Stored dataset items
*** Begin section ***

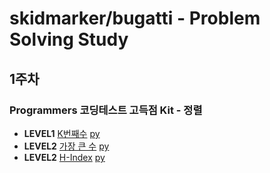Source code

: # skidmarker/bugatti - Problem Solving Study

## 1주차

### Programmers 코딩테스트 고득점 Kit - 정렬

- **LEVEL1** [K번째수](https://programmers.co.kr/learn/courses/30/lessons/42748) [py](./sort/42748.py)
- **LEVEL2** [가장 큰 수](https://programmers.co.kr/learn/courses/30/lessons/42746) [py](./sort/42746.py)
- **LEVEL2** [H-Index](https://programmers.co.kr/learn/courses/30/lessons/42747) [py](./sort/42747.py)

*** End section ***

_ASSIGNMENT_.
Among the entries, how many lines contain the word "courses"? Give the number alone.

_RESULT OF THE EXERCISE_.
3